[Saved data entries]
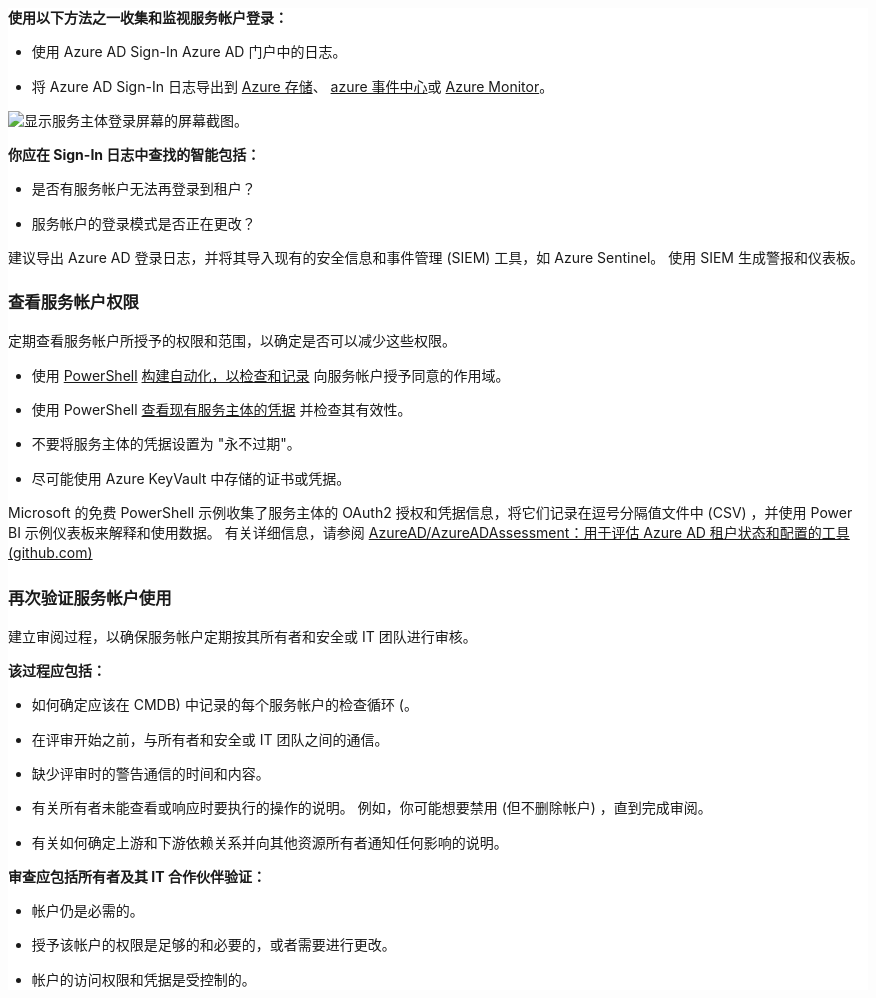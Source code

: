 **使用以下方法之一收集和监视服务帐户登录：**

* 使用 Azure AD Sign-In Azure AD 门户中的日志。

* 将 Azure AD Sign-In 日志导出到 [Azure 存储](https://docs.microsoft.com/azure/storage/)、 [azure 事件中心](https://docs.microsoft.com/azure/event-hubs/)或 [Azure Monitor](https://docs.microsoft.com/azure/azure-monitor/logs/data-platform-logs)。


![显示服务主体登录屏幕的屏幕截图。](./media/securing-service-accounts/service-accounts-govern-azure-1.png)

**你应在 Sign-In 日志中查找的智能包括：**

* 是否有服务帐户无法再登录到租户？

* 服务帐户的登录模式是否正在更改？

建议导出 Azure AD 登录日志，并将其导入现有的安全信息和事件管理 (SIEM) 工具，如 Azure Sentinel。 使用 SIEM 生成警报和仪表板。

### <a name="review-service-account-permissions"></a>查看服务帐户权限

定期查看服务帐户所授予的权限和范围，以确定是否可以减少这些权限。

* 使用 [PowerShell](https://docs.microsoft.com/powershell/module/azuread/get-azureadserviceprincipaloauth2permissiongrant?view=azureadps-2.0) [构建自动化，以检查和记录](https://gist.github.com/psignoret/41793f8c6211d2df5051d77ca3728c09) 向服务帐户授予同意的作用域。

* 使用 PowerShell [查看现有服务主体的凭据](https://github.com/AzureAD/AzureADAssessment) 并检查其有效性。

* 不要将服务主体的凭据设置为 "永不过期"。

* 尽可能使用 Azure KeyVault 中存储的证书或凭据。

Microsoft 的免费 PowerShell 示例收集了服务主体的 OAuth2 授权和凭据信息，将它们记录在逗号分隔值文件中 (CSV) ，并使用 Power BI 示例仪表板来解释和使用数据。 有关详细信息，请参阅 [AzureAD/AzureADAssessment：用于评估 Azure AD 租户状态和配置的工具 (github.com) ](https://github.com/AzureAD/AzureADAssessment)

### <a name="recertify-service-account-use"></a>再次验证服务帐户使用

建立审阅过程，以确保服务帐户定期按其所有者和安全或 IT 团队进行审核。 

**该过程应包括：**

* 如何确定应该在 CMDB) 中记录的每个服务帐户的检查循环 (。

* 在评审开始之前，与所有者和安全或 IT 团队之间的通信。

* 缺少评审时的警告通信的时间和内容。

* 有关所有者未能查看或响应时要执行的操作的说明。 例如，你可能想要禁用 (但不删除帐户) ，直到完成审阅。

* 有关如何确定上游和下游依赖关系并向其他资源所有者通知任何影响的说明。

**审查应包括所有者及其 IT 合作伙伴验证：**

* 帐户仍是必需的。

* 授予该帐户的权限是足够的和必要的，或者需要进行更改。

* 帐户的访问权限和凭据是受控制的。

* * *

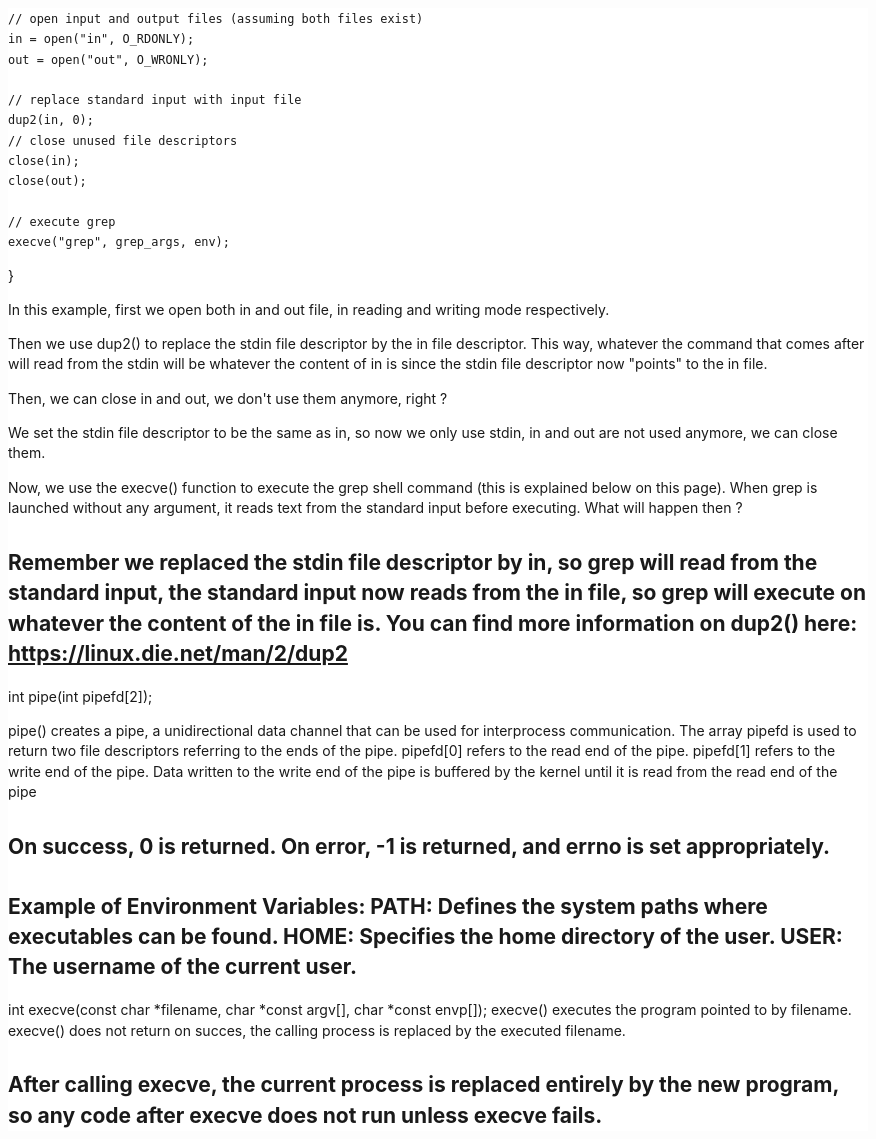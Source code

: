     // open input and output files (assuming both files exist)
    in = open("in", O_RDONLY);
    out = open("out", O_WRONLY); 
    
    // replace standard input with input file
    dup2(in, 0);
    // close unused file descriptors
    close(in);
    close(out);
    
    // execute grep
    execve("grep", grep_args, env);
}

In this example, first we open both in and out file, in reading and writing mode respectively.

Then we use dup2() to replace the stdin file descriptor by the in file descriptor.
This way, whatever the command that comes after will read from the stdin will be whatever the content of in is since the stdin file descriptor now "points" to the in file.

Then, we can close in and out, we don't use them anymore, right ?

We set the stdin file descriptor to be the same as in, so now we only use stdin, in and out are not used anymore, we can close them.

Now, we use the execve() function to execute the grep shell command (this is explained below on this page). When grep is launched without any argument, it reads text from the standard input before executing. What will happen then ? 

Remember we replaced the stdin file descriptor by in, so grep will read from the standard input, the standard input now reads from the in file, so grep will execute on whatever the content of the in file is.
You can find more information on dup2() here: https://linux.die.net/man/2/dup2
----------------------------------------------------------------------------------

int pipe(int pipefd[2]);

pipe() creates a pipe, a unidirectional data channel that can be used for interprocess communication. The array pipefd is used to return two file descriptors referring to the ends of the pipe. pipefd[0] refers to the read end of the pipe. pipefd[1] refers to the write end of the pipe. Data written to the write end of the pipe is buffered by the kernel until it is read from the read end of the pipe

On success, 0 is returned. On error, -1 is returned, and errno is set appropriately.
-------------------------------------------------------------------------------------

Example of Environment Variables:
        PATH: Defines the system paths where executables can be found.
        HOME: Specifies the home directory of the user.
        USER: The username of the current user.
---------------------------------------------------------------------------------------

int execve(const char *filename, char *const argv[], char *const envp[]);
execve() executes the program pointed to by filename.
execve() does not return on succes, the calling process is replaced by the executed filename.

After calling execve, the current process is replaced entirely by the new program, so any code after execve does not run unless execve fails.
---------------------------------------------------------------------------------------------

Task: What lines in the entries contain "will"? Report each one by copying it.

Task answer:
This way, whatever the command that comes after will read from the stdin will be whatever the content of in is since the stdin file descriptor now "points" to the in file.
Now, we use the execve() function to execute the grep shell command (this is explained below on this page). When grep is launched without any argument, it reads text from the standard input before executing. What will happen then ? 
Remember we replaced the stdin file descriptor by in, so grep will read from the standard input, the standard input now reads from the in file, so grep will execute on whatever the content of the in file is.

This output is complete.